Outstanding is what I get from the article and what's been said. If you think it will be better than 2080Ti it's fine with me. I'm not going to make this assumption.
I will leave it as outstanding. When somebody compares Ryzen launch to what the new RDNA2 will brings, outstanding is what comes to my mind. If this is a marketing scheme we will have to wait and see.


----------



## cucker tarlson (Feb 3, 2020)

ratirt said:


> It could mean that. bigger than 5700XT. It could mean something else time will tell.
> 
> Outstanding is what I get from the article and what's been said. If you think it will be better than 2080Ti it's fine with me. I'm not going to make this assumption.
> I will leave it as outstanding. When somebody compares Ryzen launch to what the new RDNA2 will brings, outstanding is what comes to my mind. If this is a marketing scheme we will have to wait and see.
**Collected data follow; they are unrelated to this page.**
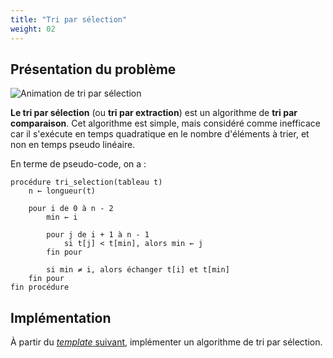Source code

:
 ```yaml
---
title: "Tri par sélection"
weight: 02
---
```


## Présentation du problème

![Animation de tri par sélection](https://upload.wikimedia.org/wikipedia/commons/b/b0/Selection_sort_animation.gif)

**Le tri par sélection** (ou **tri par extraction**) est un algorithme de **tri par comparaison**. Cet algorithme est simple, mais considéré comme inefficace car il s'exécute en temps quadratique en le nombre d'éléments à trier, et non en temps pseudo linéaire.

En terme de pseudo-code, on a :

```raw
procédure tri_selection(tableau t)
    n ← longueur(t)

    pour i de 0 à n - 2
        min ← i

        pour j de i + 1 à n - 1
            si t[j] < t[min], alors min ← j
        fin pour

        si min ≠ i, alors échanger t[i] et t[min]
    fin pour
fin procédure
```

## Implémentation

À partir du [_template_ suivant](ressources/tri.cpp), implémenter un algorithme de tri par sélection.
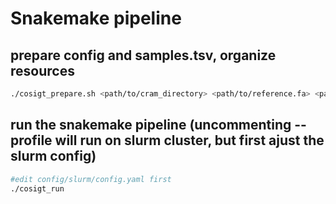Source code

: # Snakemake pipeline

## prepare config and samples.tsv, organize resources

```bash
./cosigt_prepare.sh <path/to/cram_directory> <path/to/reference.fa> <path/to/graph.gfa> <region> #"chr1:103456064-103863972 for AMY, for instance
```

## run the snakemake pipeline (uncommenting --profile will run on slurm cluster, but first ajust the slurm config)
```bash
#edit config/slurm/config.yaml first 
./cosigt_run
```


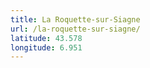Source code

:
 ```yaml
---
title: La Roquette-sur-Siagne
url: /la-roquette-sur-siagne/
latitude: 43.578
longitude: 6.951
---
```


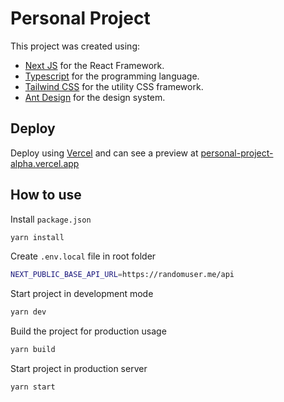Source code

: # Personal Project

This project was created using:

- [Next JS](https://nextjs.org/) for the React Framework.
- [Typescript](https://www.typescriptlang.org/) for the programming language.
- [Tailwind CSS](https://tailwindcss.com/) for the utility CSS framework.
- [Ant Design](https://ant.design/) for the design system.

## Deploy

Deploy using [Vercel](https://vercel.com/) and can see a preview at [personal-project-alpha.vercel.app](https://personal-project-alpha.vercel.app/)

## How to use

Install `package.json`

```bash
yarn install
```

Create `.env.local` file in root folder

```bash
NEXT_PUBLIC_BASE_API_URL=https://randomuser.me/api
```

Start project in development mode

```bash
yarn dev
```

Build the project for production usage

```bash
yarn build
```

Start project in production server

```bash
yarn start
```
if it isn't faster than 2080ti,then it isn't standing out.


----------



## Super XP (Feb 3, 2020)

efikkan said:


> My advice is to consume these rumors with generous amounts of NaCl.
> 
> Lisa Su also said that the high-end was important to them, funny considering AMD haven't been participating there for years. It makes me wonder what _she_ means by "big Navi" and "high-end", it could simply mean anything bigger and better than RX 5700 XT.
> 
> ...


AMD hasn't participated in the high end. Well of course not, how could they after the Bulldozer release? People shouldn't be asking why AMD hasn't participated in the high end for years as it's already Very Well Known why they couldn't back then. 

Soon after AMD launched the ZEN CPUs they were developing RDNA1. Soon after strong Ryzen sales and profits they injected much needed R&D into the RTG hence RDNA2. 
On top of next gen gaming consoles coming out Christmas 2020 powered by RDNA2. Etc

This is old news already well known. People will underestimate AMDs RDNA2 potential because of how there Radeons performed in comparison to Nvidia GPUs. Without realizing AMD split the Server GPU and the Gamers GPU no longer releasing ONE design to appease every market segment. 
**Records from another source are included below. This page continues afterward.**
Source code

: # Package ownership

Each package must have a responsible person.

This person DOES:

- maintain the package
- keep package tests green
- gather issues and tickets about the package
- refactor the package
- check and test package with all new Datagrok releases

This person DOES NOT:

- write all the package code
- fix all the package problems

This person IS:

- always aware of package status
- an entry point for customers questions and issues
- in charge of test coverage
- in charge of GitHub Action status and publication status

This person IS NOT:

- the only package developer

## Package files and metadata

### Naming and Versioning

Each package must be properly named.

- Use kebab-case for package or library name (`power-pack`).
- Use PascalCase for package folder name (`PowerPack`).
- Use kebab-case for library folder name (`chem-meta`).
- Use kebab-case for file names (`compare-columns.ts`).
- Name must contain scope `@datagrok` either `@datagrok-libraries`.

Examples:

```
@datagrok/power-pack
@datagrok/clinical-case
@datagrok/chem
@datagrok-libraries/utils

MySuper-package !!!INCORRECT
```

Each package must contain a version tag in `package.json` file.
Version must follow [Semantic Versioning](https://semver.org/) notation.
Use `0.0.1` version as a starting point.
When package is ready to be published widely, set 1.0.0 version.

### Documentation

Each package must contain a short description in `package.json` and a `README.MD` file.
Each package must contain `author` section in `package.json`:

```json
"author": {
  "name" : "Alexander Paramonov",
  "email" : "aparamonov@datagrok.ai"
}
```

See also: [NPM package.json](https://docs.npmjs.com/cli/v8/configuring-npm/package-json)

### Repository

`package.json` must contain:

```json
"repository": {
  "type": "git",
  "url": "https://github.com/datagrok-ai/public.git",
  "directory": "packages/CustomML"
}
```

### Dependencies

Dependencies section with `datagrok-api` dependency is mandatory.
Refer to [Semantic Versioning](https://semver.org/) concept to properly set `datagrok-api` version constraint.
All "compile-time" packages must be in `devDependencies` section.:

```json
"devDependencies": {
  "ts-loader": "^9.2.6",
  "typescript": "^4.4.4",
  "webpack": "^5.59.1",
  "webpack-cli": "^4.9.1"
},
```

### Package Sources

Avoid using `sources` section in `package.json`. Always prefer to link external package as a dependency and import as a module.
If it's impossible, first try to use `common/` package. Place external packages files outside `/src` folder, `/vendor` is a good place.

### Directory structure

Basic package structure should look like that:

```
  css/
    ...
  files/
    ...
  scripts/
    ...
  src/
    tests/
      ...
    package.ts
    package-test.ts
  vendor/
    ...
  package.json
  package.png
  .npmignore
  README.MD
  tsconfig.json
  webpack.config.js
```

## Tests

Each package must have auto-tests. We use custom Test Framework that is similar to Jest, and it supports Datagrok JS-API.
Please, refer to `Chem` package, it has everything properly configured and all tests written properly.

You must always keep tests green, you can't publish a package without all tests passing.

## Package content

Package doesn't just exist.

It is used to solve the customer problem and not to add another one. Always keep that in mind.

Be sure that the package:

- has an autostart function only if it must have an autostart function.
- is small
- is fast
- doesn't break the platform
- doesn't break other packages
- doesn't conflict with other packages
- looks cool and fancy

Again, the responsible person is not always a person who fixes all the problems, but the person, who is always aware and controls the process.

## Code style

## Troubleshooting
If the gaming oriented RX 5700XT is not a positive indication that AMD in caught up to Nvidia then we will have to wait and see how this plays out in 2020.



cucker tarlson said:


> not even close


My post is based on FACTS. Is yours ? Nope


----------



## ratirt (Feb 3, 2020)

cucker tarlson said:


> if it isn't faster than 2080ti,then it isn't standing out.


And you know it isn't? Cause you were arguing that it will never be released few posts up.
I said the odds are that it will be release cause it has been mentioned by Lisa Su, other executives from AMD and lead Radeon managers. Although you didn't say if you mean RDNA or RDNA2. If AMD says it is coming then it is. AMD's 2020 GPU roadmap says, New Navi (RDNA2) in 2020 but if you say it's not then maybe tell AMD this, cause they don't know that. 


cucker tarlson said:


> There will be no big navi.
> They cant even get the small navi to work properly.
> Ampere will compete with turing and next gen consoles (and their desktop equivalents).


----------



## gamefoo21 (Feb 3, 2020)

cucker tarlson said:


> not even close



Single GPU was the V20 MI60. Then NV super binned and overclocked the V100 to make the V100S.

Dual GPU single cards. The V20 based pro duo is king.

Under $2500 USD... Radeon VII is the fastest.


----------



## jabbadap (Feb 3, 2020)

gamefoo21 said:


> I corrected it.
> 
> 5.5x faster than the 5700XT
> 8x faster than the 2080ti
> ...



Well do correct it again, it's Tesla not Quadro as Quadro GV100 is actual product and it has 7.6TFlops of fp64 compute power. Actual server products are Tesla V100 SXM2 16GB/32GB, V100 PCIe 16GB/32GB, V100S PCIe 32GB... 

So yeah this upcoming Tesla card will fight against upcoming AMD MI100 and Intel XE Ponte Vecchio server gpus.


----------



## gamefoo21 (Feb 3, 2020)

jabbadap said:


> Well do correct it again, it's Tesla not Quadro as Quadro GV100 is actual product and it has 7.6TFlops of fp64 compute power. Actual server products are Tesla V100 SXM2 16GB/32GB, V100 PCIe 16GB/32GB, V100S PCIe 32GB...
> 
> So yeah this upcoming Tesla card will fight against upcoming AMD MI100 and Intel XE Ponte Vecchio server gpus.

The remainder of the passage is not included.